Rubbish collection has stopped and mountains of foetid black bin bags are gathering just outside the barricades. Mobile phones cease to function within 100 yards of the stage where the Red Shirt leaders deliver their speeches — the Reds have no doubt that the local relay stations have been shut down.
The number of protesters has eroded from a peak of more than 10,000 to less than half that; this has less to do with poor sanitation than with genuine fear about the fate of those who linger here. A month ago 24 protesters and soldiers died in a disastrous attempt to clear a protest site in another part of the city.
Chastened by its failure, the army has held back. But in the past few days it has begun a blockade of the road around Ratchaprasong in an effort to strangle the protest movement. Last Thursday a rogue army general and passionate Red Shirt supporter was felled by a single shot as he was being interviewed by an American journalist.
Cameramen and photographers have recorded soldiers firing with telescopic sights and, as a result, people all over Bangkok live in fear of snipers, who are fancied to be on top of every building.
Imaginary or not, belief in the snipers signals a grim transformation in the thinking of many Thais, who believe that their own Government will shoot them in the head from the rooftops.
It is on the outer edges of the protest area that the most appalling violence is to be seen. Before someone realised what a bad message it sent, soldiers put up signs warning of “Live Firing Zones.” Rama IV, a main road of banks and offices, resembles Sarajevo at the height of the Balkan wars.
At one end, soldiers armed with M16 rifles crouched behind sandbags, pointing their weapons down the street. In the alleys leading off it crouched young men armed with stones and firecrackers and boxes of petrol bombs, which they used to ignite the tyre barricades.
There was no hope whatever that these projectiles would reach the army lines.
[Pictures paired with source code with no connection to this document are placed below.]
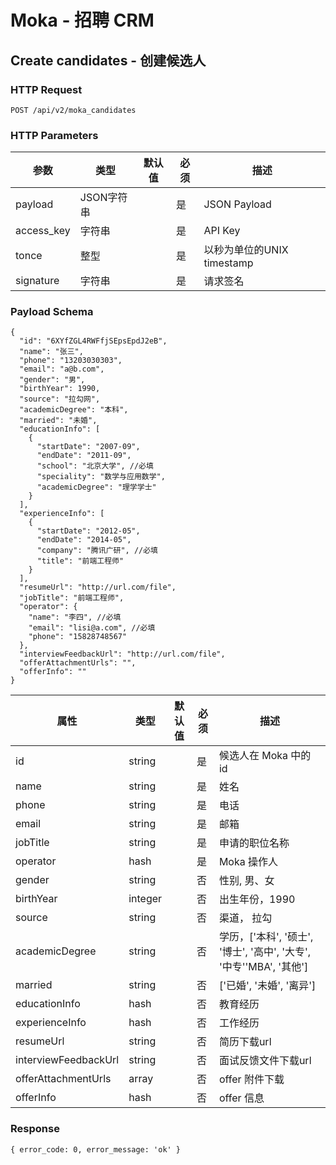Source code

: # Moka - 招聘 CRM

## Create candidates - 创建候选人

### HTTP Request

`POST /api/v2/moka_candidates`

### HTTP Parameters

参数       | 类型       | 默认值 | 必须 | 描述
-----------|------------|--------|------|----------------------------|
payload    | JSON字符串 |        | 是   | JSON Payload
access_key | 字符串     |        | 是   | API Key
tonce      | 整型       |        | 是   | 以秒为单位的UNIX timestamp
signature  | 字符串     |        | 是   | 请求签名

### Payload Schema

```
{
  "id": "6XYfZGL4RWFfjSEpsEpdJ2eB",
  "name": "张三",
  "phone": "13203030303",
  "email": "a@b.com",
  "gender": "男",
  "birthYear": 1990,
  "source": "拉勾网",
  "academicDegree": "本科",
  "married": "未婚",
  "educationInfo": [
    {
      "startDate": "2007-09",
      "endDate": "2011-09",
      "school": "北京大学", //必填
      "speciality": "数学与应用数学",
      "academicDegree": "理学学士"
    }
  ],
  "experienceInfo": [
    {
      "startDate": "2012-05",
      "endDate": "2014-05",
      "company": "腾讯广研", //必填
      "title": "前端工程师"
    }
  ],
  "resumeUrl": "http://url.com/file",
  "jobTitle": "前端工程师",
  "operator": {
    "name": "李四", //必填
    "email": "lisi@a.com", //必填
    "phone": "15828748567"
  },
  "interviewFeedbackUrl": "http://url.com/file",
  "offerAttachmentUrls": "",
  "offerInfo": ""
}
```

属性  | 类型   | 默认值 | 必须 | 描述
------|--------|--------|------|-------------------|
id                   | string |    | 是 | 候选人在 Moka 中的 id
name                 | string |    | 是 | 姓名
phone                | string |    | 是 | 电话
email                | string |    | 是 | 邮箱
jobTitle             | string |    | 是 | 申请的职位名称
operator             | hash   |    | 是 | Moka 操作人
gender               | string |    | 否 | 性别, 男、女
birthYear            | integer|    | 否 | 出生年份，1990
source               | string |    | 否 | 渠道， 拉勾
academicDegree       | string |    | 否 | 学历，['本科', '硕士', '博士', '高中', '大专', '中专''MBA', '其他']
married              | string |    | 否 | ['已婚', '未婚', '离异']
educationInfo        | hash   |    | 否 | 教育经历
experienceInfo       | hash   |    | 否 | 工作经历
resumeUrl            | string |    | 否 | 简历下载url
interviewFeedbackUrl | string |    | 否 | 面试反馈文件下载url
offerAttachmentUrls  | array  |    | 否 | offer 附件下载
offerInfo            | hash   |    | 否 | offer 信息

### Response

`{ error_code: 0, error_message: 'ok' }`
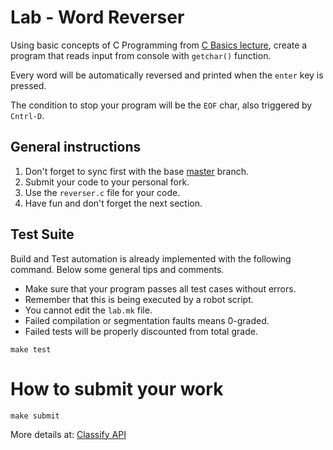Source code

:Lab - Word Reverser
===================
Using basic concepts of C Programming from [C Basics lecture](http://talks.obedmr.com/hello-c-world/00-basics.slide#1),
create a program that reads input from console with `getchar()` function.

Every word will be automatically reversed and printed when the `enter` key is pressed.

The condition to stop your program will be the `EOF` char, also triggered by `Cntrl-D`.


General instructions
--------------------
1. Don't forget to sync first with the base [master](https://github.com/CodersSquad/ap-labs) branch.
2. Submit your code to your personal fork.
3. Use the  `reverser.c` file for your code.
4. Have fun and don't forget the next section.


Test Suite
----------
Build and Test automation is already implemented with the following command. Below some general tips and comments.

- Make sure that your program passes all test cases without errors.
- Remember that this is being executed by a robot script.
- You cannot edit the `lab.mk` file.
- Failed compilation or segmentation faults means 0-graded.
- Failed tests will be properly discounted from total grade.

```
make test
```


How to submit your work
=======================
```
make submit
```
More details at: [Classify API](../../classify.md#submit-a-lab-to-classify)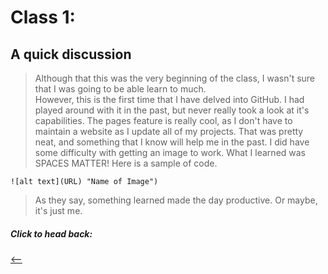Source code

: 
# Class 1:

## A quick discussion
> Although that this was the very beginning of the class, I wasn't sure that I was going to be able learn to much.  
> However, this is the first time that I have delved into GitHub.  I had played around with it in the past, but never really took a look at it's capabilities.
> The pages feature is really cool, as I don't have to maintain a website as I update all of my projects.
> That was pretty neat, and something that I know will help me in the past.
> I did have some difficulty with getting an image to work.  What I learned was SPACES MATTER!  Here is a sample of code.
```
![alt text](URL) "Name of Image")
```
> As they say, something learned made the day productive.  Or maybe, it's just me.

##### Click to head back:
[<--](README.md)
But all afternoon the men made darting sallies to the edge of safety, to lob what they had into the middle of the deserted street. They had little to gain by it, other than prolonging the stalemate. It was a symbolic expression of defiance, nothing more, and the risks could not have been greater.
Each petrol bomb was met with a fusillade of automatic rifle fire. Even in the afternoon sun you could see the luminescence of the tracer rounds, and the bullets dislodged chunks of wood from the telegraph poles along the street.
I saw two men carried away after being hit by bullets, and at the end of one alley was the congealing blood of a third, shot through the lung, who died soon after in hospital.
It is depressingly difficult to see any end to the violence, or any way of bringing together the two sides that race in parallel without any chance of meeting.
Mr Abhisit has never won an election: he came to power as the indirect consequence of a military coup. To the Red Shirts it is only a matter of justice that he should be tested at the polls. To the Government it is equally obvious that such matters cannot be determined by mob rule.
As for the killings, they are justified by Mr Panitan, the government spokesman, on the ground that those who die are not civilians but “terrorists.”
“We will move forward,” said Mr Abhisit in a national address. “We cannot retreat now.” But there are certain to be more deaths before he reaches his destination.